In general, women are rare in IT and tech jobs, but fortunately, that doesn't apply to our company. What do you think makes Swisslog Healthcare different compared to other companies?
Naima: In general, I feel that Swisslog Healthcare is very open to new talents and that everyone with a genuine idea is given an opportunity regardless of their background. Management teams I have worked with are transparent and approachable, which makes employees feel confident to speak up.
Giovanna: I see it in a similar way. I feel like the leaders of our company are free from bias when it comes to recruiting new talent or promoting staff. Evaluating the skills and professionalism of the individual is the only thing that matters.
Please be honest – where do we have room for improvement?
Giovanna: From my point of view, it would be great for us as a company, or rather, as an employer, to become even more visible to women on the job market. I'm happy that, through this interview, I can maybe draw a little bit of attention to us.
Naima: If I could make a wish, it would be raising even more awareness among the employees about the advantages of a gender diverse and inclusive workforce.
You are not only working in STEM jobs but also in leadership positions. What challenges do women in the technology industry with team lead positions face?
Giovanna: You can read many articles about the difficulties that women in leadership roles face every day: the lack of women in senior roles who promote other women, the lack of flexibility, cultural resistance towards female leadership, the gender pay gap, etc. But the most important ones for me are the prejudices that are still deeply rooted in our society. To overcome this, we need to already start in schools because, objectively speaking, even within the STEM area there is an imbalance. Women are less likely to pursue technical degrees such as mechanical or electronic engineering. They tend more towards degrees in energy, biomedical management, etc.
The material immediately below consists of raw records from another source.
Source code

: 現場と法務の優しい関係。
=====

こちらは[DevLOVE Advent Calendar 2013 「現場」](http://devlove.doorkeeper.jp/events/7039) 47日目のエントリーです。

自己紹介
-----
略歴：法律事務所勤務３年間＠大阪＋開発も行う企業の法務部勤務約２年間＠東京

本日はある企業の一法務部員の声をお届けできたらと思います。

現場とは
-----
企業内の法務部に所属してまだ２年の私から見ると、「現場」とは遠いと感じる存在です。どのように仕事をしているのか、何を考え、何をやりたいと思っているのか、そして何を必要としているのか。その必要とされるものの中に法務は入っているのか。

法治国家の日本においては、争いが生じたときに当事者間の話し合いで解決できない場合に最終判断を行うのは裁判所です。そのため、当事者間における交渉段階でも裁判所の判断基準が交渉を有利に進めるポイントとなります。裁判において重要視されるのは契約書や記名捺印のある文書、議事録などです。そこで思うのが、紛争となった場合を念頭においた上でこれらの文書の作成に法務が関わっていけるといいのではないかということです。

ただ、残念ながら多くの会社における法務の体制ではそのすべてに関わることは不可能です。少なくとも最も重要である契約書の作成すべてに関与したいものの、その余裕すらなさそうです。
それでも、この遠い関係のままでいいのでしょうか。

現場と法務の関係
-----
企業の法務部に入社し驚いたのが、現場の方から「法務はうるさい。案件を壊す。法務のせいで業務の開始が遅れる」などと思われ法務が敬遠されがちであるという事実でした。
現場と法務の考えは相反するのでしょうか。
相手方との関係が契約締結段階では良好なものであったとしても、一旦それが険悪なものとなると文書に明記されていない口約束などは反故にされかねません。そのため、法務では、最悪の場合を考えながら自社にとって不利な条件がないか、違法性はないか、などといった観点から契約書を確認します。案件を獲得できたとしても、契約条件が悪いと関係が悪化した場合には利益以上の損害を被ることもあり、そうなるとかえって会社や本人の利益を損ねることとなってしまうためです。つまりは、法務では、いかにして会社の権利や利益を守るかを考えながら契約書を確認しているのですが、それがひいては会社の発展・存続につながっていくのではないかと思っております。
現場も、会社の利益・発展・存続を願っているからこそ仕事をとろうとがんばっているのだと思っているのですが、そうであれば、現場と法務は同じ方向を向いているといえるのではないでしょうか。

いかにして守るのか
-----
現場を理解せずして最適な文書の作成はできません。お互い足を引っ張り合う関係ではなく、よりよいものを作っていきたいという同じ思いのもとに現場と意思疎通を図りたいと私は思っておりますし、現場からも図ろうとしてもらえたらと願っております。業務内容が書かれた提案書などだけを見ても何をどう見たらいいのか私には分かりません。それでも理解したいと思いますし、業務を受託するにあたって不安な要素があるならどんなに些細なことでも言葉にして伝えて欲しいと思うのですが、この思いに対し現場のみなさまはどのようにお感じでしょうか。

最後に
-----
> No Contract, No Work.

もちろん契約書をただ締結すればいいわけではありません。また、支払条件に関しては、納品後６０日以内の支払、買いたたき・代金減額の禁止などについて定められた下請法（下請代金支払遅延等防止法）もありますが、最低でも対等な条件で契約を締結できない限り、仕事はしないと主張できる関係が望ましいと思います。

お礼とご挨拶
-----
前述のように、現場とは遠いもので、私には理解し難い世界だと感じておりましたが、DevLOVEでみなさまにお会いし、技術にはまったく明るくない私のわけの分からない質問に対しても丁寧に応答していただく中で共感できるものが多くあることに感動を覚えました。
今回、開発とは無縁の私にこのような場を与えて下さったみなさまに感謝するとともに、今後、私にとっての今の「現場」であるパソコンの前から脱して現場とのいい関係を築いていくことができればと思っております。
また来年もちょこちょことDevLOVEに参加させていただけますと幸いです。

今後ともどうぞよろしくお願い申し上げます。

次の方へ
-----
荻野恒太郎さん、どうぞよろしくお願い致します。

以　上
Naima: I think that, unfortunately, income gaps and growth opportunities are still prevalent everywhere in the world. That continues to be a major challenge.
Have you been confronted with prejudices in your careers so far? And if so, how did you deal with it?
Naima: Fortunately, I have noticed that only a few people tend to be obstructive or agree more with suggestions from their male counterparts. This may be part of their unconscious bias. I try to be transparent, assertive, and let my actions speak when I deal with such incidents.
Giovanna: For me it’s a bit different. Since the beginning of my career I had to deal with people that are not very willing to collaborate with a woman. However, over the years I have learned to manage such situations. Usually, when I join a team of only men, I introduce myself, I tell my story, I seek an open dialogue before issuing orders. I ask for their point of view on the relevant topics. This way, I value their opinions and it makes their unconscious bias vanish: They don’t just see my gender but respect me as a colleague and as their team leader. Of course, this doesn’t work all the time but the success rate is quite high.